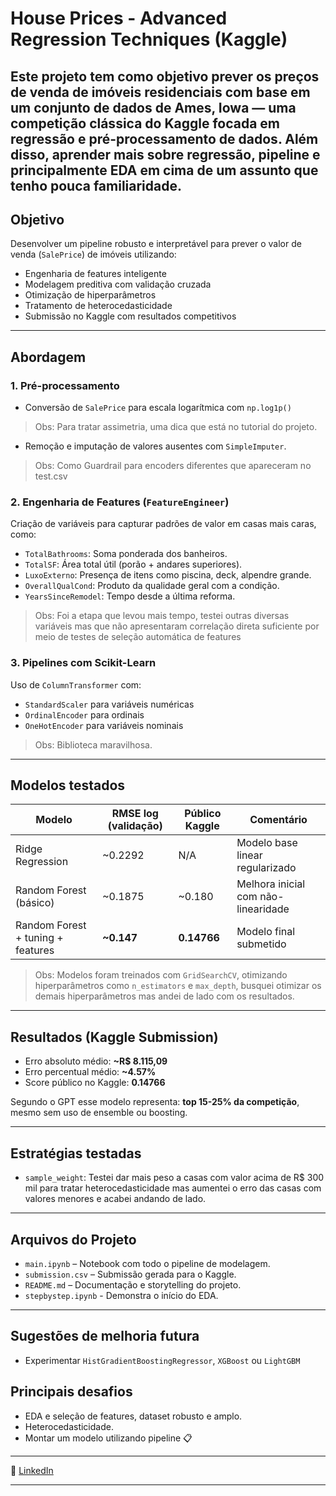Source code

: # House Prices - Advanced Regression Techniques (Kaggle)

Este projeto tem como objetivo prever os preços de venda de imóveis residenciais com base em um conjunto de dados de Ames, Iowa — uma competição clássica do Kaggle focada em regressão e pré-processamento de dados.
Além disso, aprender mais sobre regressão, pipeline e principalmente EDA em cima de um assunto que tenho pouca familiaridade.
---

## Objetivo

Desenvolver um pipeline robusto e interpretável para prever o valor de venda (`SalePrice`) de imóveis utilizando:

- Engenharia de features inteligente
- Modelagem preditiva com validação cruzada
- Otimização de hiperparâmetros
- Tratamento de heterocedasticidade
- Submissão no Kaggle com resultados competitivos

---

## Abordagem

### 1. Pré-processamento
- Conversão de `SalePrice` para escala logarítmica com `np.log1p()` 
> Obs: Para tratar assimetria, uma dica que está no tutorial do projeto.
- Remoção e imputação de valores ausentes com `SimpleImputer`. 
> Obs: Como Guardrail para encoders diferentes que apareceram no test.csv

### 2. Engenharia de Features (`FeatureEngineer`)
Criação de variáveis para capturar padrões de valor em casas mais caras, como:

- `TotalBathrooms`: Soma ponderada dos banheiros.
- `TotalSF`: Área total útil (porão + andares superiores).
- `LuxoExterno`: Presença de itens como piscina, deck, alpendre grande.
- `OverallQualCond`: Produto da qualidade geral com a condição.
- `YearsSinceRemodel`: Tempo desde a última reforma.
 > Obs: Foi a etapa que levou mais tempo, testei outras diversas variáveis mas que não apresentaram correlação direta suficiente por meio de testes de seleção automática de features
### 3. Pipelines com Scikit-Learn 
Uso de `ColumnTransformer` com:

- `StandardScaler` para variáveis numéricas
- `OrdinalEncoder` para ordinais
- `OneHotEncoder` para variáveis nominais
> Obs: Biblioteca maravilhosa.
---

## Modelos testados

| Modelo               | RMSE log (validação) | Público Kaggle | Comentário |
|----------------------|----------------------|----------------|------------|
| Ridge Regression     | ~0.2292              | N/A            | Modelo base linear regularizado |
| Random Forest (básico) | ~0.1875            | ~0.180         | Melhora inicial com não-linearidade |
| Random Forest + tuning + features | **~0.147** | **0.14766**   | Modelo final submetido |

> Obs: Modelos foram treinados com `GridSearchCV`, otimizando hiperparâmetros como `n_estimators` e `max_depth`, busquei otimizar os demais hiperparâmetros mas andei de lado com os resultados.

---

## Resultados (Kaggle Submission)

- Erro absoluto médio: **~R$ 8.115,09**
- Erro percentual médio: **~4.57%**
- Score público no Kaggle: **0.14766**

Segundo o GPT esse modelo representa: **top 15-25% da competição**, mesmo sem uso de ensemble ou boosting.

---

## Estratégias testadas

- `sample_weight`: Testei dar mais peso a casas com valor acima de R$ 300 mil para tratar heterocedasticidade mas aumentei o erro das casas com valores menores e acabei andando de lado.

---

## Arquivos do Projeto

- `main.ipynb` – Notebook com todo o pipeline de modelagem.
- `submission.csv` – Submissão gerada para o Kaggle.
- `README.md` – Documentação e storytelling do projeto.
- `stepbystep.ipynb` - Demonstra o início do EDA.
---

## Sugestões de melhoria futura

- Experimentar `HistGradientBoostingRegressor`, `XGBoost` ou `LightGBM`


## Principais desafios
- EDA e seleção de features, dataset robusto e amplo.
- Heterocedasticidade.
- Montar um modelo utilizando pipeline 📋

---

📎 [LinkedIn](https://www.linkedin.com/in/jorgepereira-/)

---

● ● ● ● ●

What is being asked: Scan the records above. Return every line with "processamento" in it.

Result of the exercise:
Este projeto tem como objetivo prever os preços de venda de imóveis residenciais com base em um conjunto de dados de Ames, Iowa — uma competição clássica do Kaggle focada em regressão e pré-processamento de dados.
### 1. Pré-processamento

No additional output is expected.